Java教程:9种常见的CMS GC问题详解(三)

开课吧开课吧锤锤2021-03-22 10:13

    Java编程语言是一种简单、面向对象、分布式、解释型、健壮安全、与系统无关、可移植、高性能、多线程和动态的语言。如今Java已经广泛应用于各个领域的编程开发。

Java

    3.GC问题判断

    在做GC问题排查和优化之前,我们需要先来明确下到底是不是GC直接导致的问题,或者应用代码导致的GC异常,最终出现问题。

    3.1判断GC有没有问题?

    3.1.1设定评价标准

    评判GC的两个核心指标:

    延迟(Latency):也可以理解为最大停顿时间,即垃圾收集过程中一次STW的最长时间,越短越好,一定程度上可以接受频次的增大,GC技术的主要发展方向。

    吞吐量(Throughput):应用系统的生命周期内,由于GC线程会占用Mutator当前可用的CPU时钟周期,吞吐量即为Mutator有效花费的时间占系统总运行时间的百分比,例如系统运行了100min,GC耗时1min,则系统吞吐量为99%,吞吐量优先的收集器可以接受较长的停顿。

    目前各大互联网公司的系统基本都更追求低延时,避免一次GC停顿的时间过长对用户体验造成损失,衡量指标需要结合一下应用服务的SLA,主要如下两点来判断:

Java

    简而言之,即为一次停顿的时间不超过应用服务的TP9999,GC的吞吐量不小于99.99%。
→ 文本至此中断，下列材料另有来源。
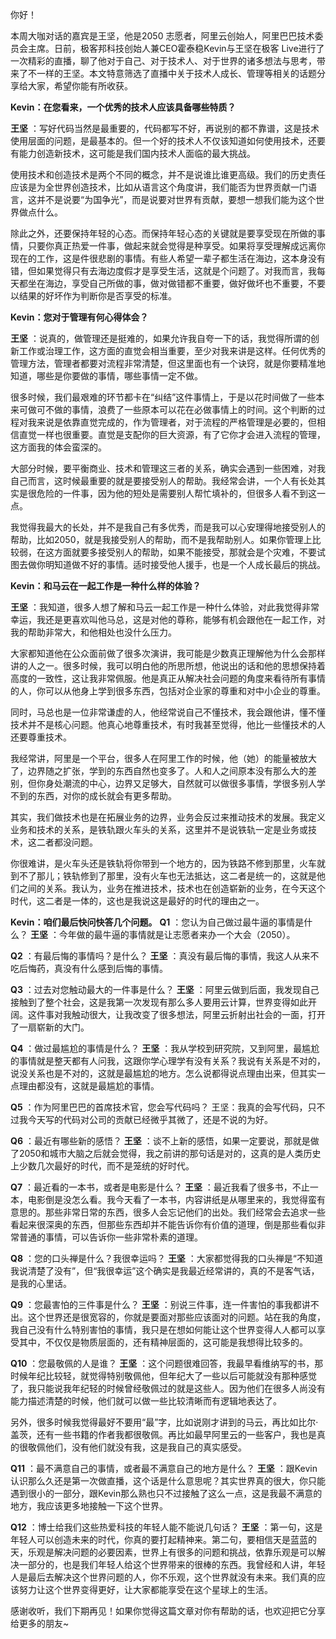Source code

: 你好！

本周大咖对话的嘉宾是王坚，他是2050 志愿者，阿里云创始人，阿里巴巴技术委员会主席。日前，极客邦科技创始人兼CEO霍泰稳Kevin与王坚在极客 Live进行了一次精彩的直播，聊了他对于自己、对于技术人、对于世界的诸多想法与思考，带来了不一样的王坚。本文特意筛选了直播中关于技术人成长、管理等相关的话题分享给大家，希望你能有所收获。

**Kevin：在您看来，一个优秀的技术人应该具备哪些特质？** 

**王坚** ：写好代码当然是最重要的，代码都写不好，再说别的都不靠谱，这是技术使用层面的问题，是最基本的。但一个好的技术人不仅该知道如何使用技术，还要有能力创造新技术，这可能是我们国内技术人面临的最大挑战。

使用技术和创造技术是两个不同的概念，并不是说谁比谁更高级。我们的历史责任应该是为全世界创造技术，比如从语言这个角度讲，我们能否为世界贡献一门语言，这并不是说要“为国争光”，而是说要对世界有贡献，要想一想我们能为这个世界做点什么。

除此之外，还要保持年轻的心态。而保持年轻心态的关键就是要享受现在所做的事情，只要你真正热爱一件事，做起来就会觉得是种享受。如果将享受理解成远离你现在的工作，这是件很悲剧的事情。有些人希望一辈子都生活在海边，这本身没有错，但如果觉得只有去海边度假才是享受生活，这就是个问题了。对我而言，我每天都坐在海边，享受自己所做的事，做对做错都不重要，做好做坏也不重要，不要以结果的好坏作为判断你是否享受的标准。

**Kevin：您对于管理有何心得体会？** 

**王坚** ：说真的，做管理还是挺难的，如果允许我自夸一下的话，我觉得所谓的创新工作或治理工作，这方面的直觉会相当重要，至少对我来讲是这样。任何优秀的管理方法，管理者都要对流程非常清楚，但这里面也有一个诀窍，就是你要精准地知道，哪些是你要做的事情，哪些事情一定不做。

很多时候，我们最艰难的环节都卡在“纠结”这件事情上，于是以花时间做了一些本来可做可不做的事情，浪费了一些原本可以花在必做事情上的时间。这个判断的过程对我来说是依靠直觉完成的，作为管理者，对于流程的严格管理是必要的，但相信直觉一样也很重要。直觉是支配你的巨大资源，有了它你才会进入流程的管理，这方面我的体会蛮深的。

大部分时候，要平衡商业、技术和管理这三者的关系，确实会遇到一些困难，对我自己而言，这时候最重要的就是要接受别人的帮助。我经常会讲，一个人有长处其实是很危险的一件事，因为他的短处是需要别人帮忙填补的，但很多人看不到这一点。

我觉得我最大的长处，并不是我自己有多优秀，而是我可以心安理得地接受别人的帮助，比如2050，就是我接受别人的帮助，而不是我帮助别人。如果你管理上比较弱，在这方面就要多接受别人的帮助，如果不能接受，那就会是个灾难，不要试图去做你明知道做不好的事情。适时接受他人援手，也是一个人成长最后的挑战。

**Kevin：和马云在一起工作是一种什么样的体验？** 

**王坚** ：我知道，很多人想了解和马云一起工作是一种什么体验，对此我觉得非常幸运，我还是更喜欢叫他马总，这是对他的尊称，能够有机会跟他在一起工作，对我的帮助非常大，和他相处也没什么压力。

大家都知道他在公众面前做了很多次演讲，我可能是少数真正理解他为什么会那样讲的人之一。很多时候，我可以明白他的所思所想，他说出的话和他的思想保持着高度的一致性，这让我非常佩服。他是真正从解决社会问题的角度来看待所有事情的人，你可以从他身上学到很多东西，包括对企业家的尊重和对中小企业的尊重。

同时，马总也是一位非常谦虚的人，他经常说自己不懂技术，我会跟他讲，懂不懂技术并不是核心问题。他真心地尊重技术，有时我甚至觉得，他比一些懂技术的人还要尊重技术。

我经常讲，阿里是一个平台，很多人在阿里工作的时候，他（她）的能量被放大了，边界随之扩张，学到的东西自然也变多了。人和人之间原本没有那么大的差别，但你身处潮流的中心，边界又足够大，自然就可以做很多事情，学很多别人学不到的东西，对你的成长就会有更多帮助。

其实，我们做技术也是在拓展业务的边界，业务会反过来推动技术的发展。我定义业务和技术的关系，是铁轨跟火车头的关系，这里并不是说铁轨一定是业务或技术，这二者都没问题。

你很难讲，是火车头还是铁轨将你带到一个地方的，因为铁路不修到那里，火车就到不了那儿；铁轨修到了那里，没有火车也无法抵达，这二者是统一的，这就是他们之间的关系。我认为，业务在推进技术，技术也在创造崭新的业务，在今天这个时代，这二者是一体的，这也是我说这是最好的时代的理由之一。

**Kevin：咱们最后快问快答几个问题。** 
**Q1** ：您认为自己做过最牛逼的事情是什么？
**王坚** ：今年做的最牛逼的事情就是让志愿者来办一个大会（2050）。

**Q2** ：有最后悔的事情吗？是什么？
**王坚** ：真没有最后悔的事情，我这人从来不吃后悔药，真没有什么感到后悔的事情。

**Q3** ：过去对您触动最大的一件事是什么？
**王坚** ：阿里云做到后面，我发现自己接触到了整个社会，这是我第一次发现有那么多人要用云计算，世界变得如此开阔。这件事对我触动很大，让我改变了很多想法，阿里云折射出社会的一面，打开了一扇崭新的大门。

**Q4** ：做过最尴尬的事情是什么？
**王坚** ：我从学校到研究院，又到阿里，最尴尬的事情就是整天都有人问我，这跟你学心理学有没有关系？我说有关系是不对的，说没关系也是不对的，这就是最尴尬的地方。怎么说都得说点理由出来，但其实一点理由都没有，这就是最尴尬的事情。

**Q5** ：作为阿里巴巴的首席技术官，您会写代码吗？
王坚：我真的会写代码，只不过我今天写的代码对公司的贡献已经微乎其微了，还是不说的为好。

**Q6** ：最近有哪些新的感悟？
**王坚** ：谈不上新的感悟，如果一定要说，那就是做了2050和城市大脑之后就会觉得，我之前讲的那句话是对的，这真的是人类历史上少数几次最好的时代，而不是笼统的好时代。

**Q7** ：最近看的一本书，或者是电影是什么？
**王坚** ：最近我看了很多书，不止一本，电影倒是没怎么看。我今天看了一本书，内容讲纸是从哪里来的，我觉得蛮有意思的。那些非常日常的东西，很多人会忘记他们的出处。我们经常会去追求一些看起来很深奥的东西，但那些东西却并不能告诉你有价值的道理，倒是那些看似非常普通的事情，可以告诉你一些非常朴素的道理。

**Q8** ：您的口头禅是什么？我很幸运吗？
**王坚** ：大家都觉得我的口头禅是“不知道我说清楚了没有”，但“我很幸运”这个确实是我最近经常讲的，真的不是客气话，是我的心里话。

**Q9** ：您最害怕的三件事是什么？
**王坚** ：别说三件事，连一件害怕的事我都讲不出。这个世界还是很宽容的，你就是要面对那些应该面对的问题。站在我的角度，我自己没有什么特别害怕的事情，我只是在想如何能让这个世界变得人人都可以享受其中，不仅仅是物质层面的，还有精神层面的，这可能是我想得比较多的。

**Q10** ：您最敬佩的人是谁？
**王坚** ：这个问题很难回答，我最早看维纳写的书，那时候年纪比较轻，就觉得特别敬佩他，但年纪大了一些以后可能就没有那种感觉了，我只能说我年纪轻的时候曾经敬佩过的就是这些人。因为他们在很多人尚没有能力描述清楚的时候，他们就可以做一些比较清晰而有逻辑地表达了。

另外，很多时候我觉得最好不要用“最”字，比如说刚才讲到的马云，再比如比尔·盖茨，还有一些书籍的作者我都很敬佩。再比如最早阿里云的一些客户，我也是真的很敬佩他们，没有他们就没有我，这是我自己的真实感受。

**Q11** ：最不满意自己的事情，或者最不满意自己的地方是什么？
**王坚** ：跟Kevin认识那么久还是第一次做直播，这个话是什么意思呢？其实世界真的很大，你只能遇到很小的一部分，跟Kevin那么熟也只不过接触了这么一点，这是我最不满意的地方，我应该更多地接触一下这个世界。

**Q12** ：博士给我们这些热爱科技的年轻人能不能说几句话？
**王坚** ：第一句，这是年轻人可以创造未来的时代，你真的要打起精神来。第二句，要相信天是蓝蓝的天，乐观是解决问题的必要因素，世界上有很多的问题和挑战，依靠乐观是可以解决一部分的，也是我们年轻人给这个世界带来的很棒的东西。我曾经和人讲，年轻人是最后去解决这个世界问题的人，你不乐观，这个世界就没有未来。我们真的应该努力让这个世界变得更好，让大家都能享受在这个星球上的生活。

感谢收听，我们下期再见！如果你觉得这篇文章对你有帮助的话，也欢迎把它分享给更多的朋友~

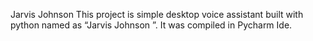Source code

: Jarvis Johnson 
This project is simple desktop voice assistant built with python named as “Jarvis Johnson ”.  It was compiled in Pycharm Ide.
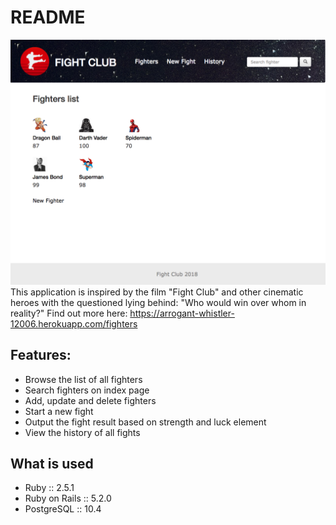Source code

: # README

![fighters_view](/app/assets/images/readme.png)
This application is inspired by the film "Fight Club" and other cinematic heroes with the questioned lying behind: "Who would win over whom in reality?" Find out more here: https://arrogant-whistler-12006.herokuapp.com/fighters

## Features:
  - Browse the list of all fighters
  - Search fighters on index page
  - Add, update and delete fighters
  - Start a new fight
  - Output the fight result based on strength and luck element
  - View the history of all fights

## What is used
  - Ruby :: 2.5.1
  - Ruby on Rails :: 5.2.0
  - PostgreSQL :: 10.4
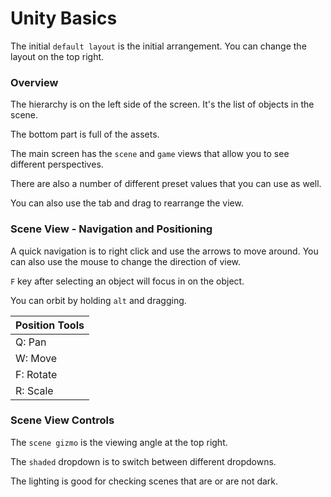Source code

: # Unity Basics

The initial `default layout` is the initial arrangement. You can change the layout on the top right.

### Overview

The hierarchy is on the left side of the screen. It's the list of objects in the scene.

The bottom part is full of the assets.

The main screen has the `scene` and `game` views that allow you to see different perspectives.

There are also a number of different preset values that you can use as well.

You can also use the tab and drag to rearrange the view.

### Scene View - Navigation and Positioning

A quick navigation is to right click and use the arrows to move around. You can also use the mouse to change the direction of view.

`F` key after selecting an object will focus in on the object.

You can orbit by holding `alt` and dragging.

| Position Tools 	|
| ---				|
| Q: Pan 			|
| W: Move 			|
| F: Rotate 		|
| R: Scale 			|

### Scene View Controls

The `scene gizmo` is the viewing angle at the top right.

The `shaded` dropdown is to switch between different dropdowns.

The lighting is good for checking scenes that are or are not dark.
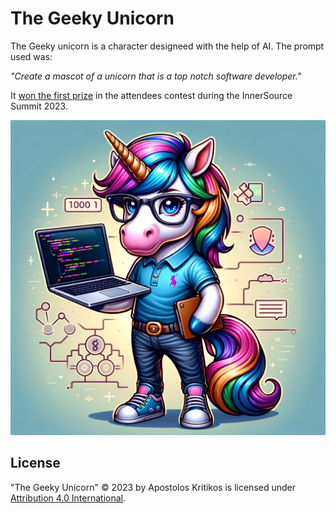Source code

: # The Geeky Unicorn
The Geeky unicorn is a character designeed with the help of AI. The prompt used was:

_"Create a mascot of a unicorn that is a top notch software developer."_

It [won the first prize](https://www.linkedin.com/feed/update/urn:li:activity:7131120200770351104/) in the attendees contest during the InnerSource Summit 2023.

![The Geeky Unicorn - Color](https://github.com/akritiko/the-geeky-unicorn/blob/main/geeky_unicorn_color.png)

## License

"The Geeky Unicorn" © 2023 by Apostolos Kritikos is licensed under [Attribution 4.0 International](https://github.com/akritiko/the-geeky-unicorn/blob/main/LICENSE.md).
举个例子,假设某个服务A的TP9999为80ms,平均GC停顿为30ms,那么该服务的最大停顿时间最好不要超过80ms,GC频次控制在5min以上一次。如果满足不了,那就需要调优或者通过更多资源来进行并联冗余。(大家可以先停下来,看看监控平台上面的gc.meantime分钟级别指标,如果超过了6ms那单机GC吞吐量就达不到4个9了。)

    备注:除了这两个指标之外还有Footprint(资源量大小测量)、反应速度等指标,互联网这种实时系统追求低延迟,而很多嵌入式系统则追求Footprint。

    3.1.2读懂GCCause

    拿到GC日志,我们就可以简单分析GC情况了,通过一些工具,我们可以比较直观地看到Cause的分布情况,如下图就是使用gceasy绘制的图表:

Java

    如上图所示,我们很清晰的就能知道是什么原因引起的GC,以及每次的时间花费情况,但是要分析GC的问题,先要读懂GCCause,即JVM什么样的条件下选择进行GC操作,具体Cause的分类可以看一下Hotspot源码:src/share/vm/gc/shared/gcCause.hpp和src/share/vm/gc/shared/gcCause.cpp中。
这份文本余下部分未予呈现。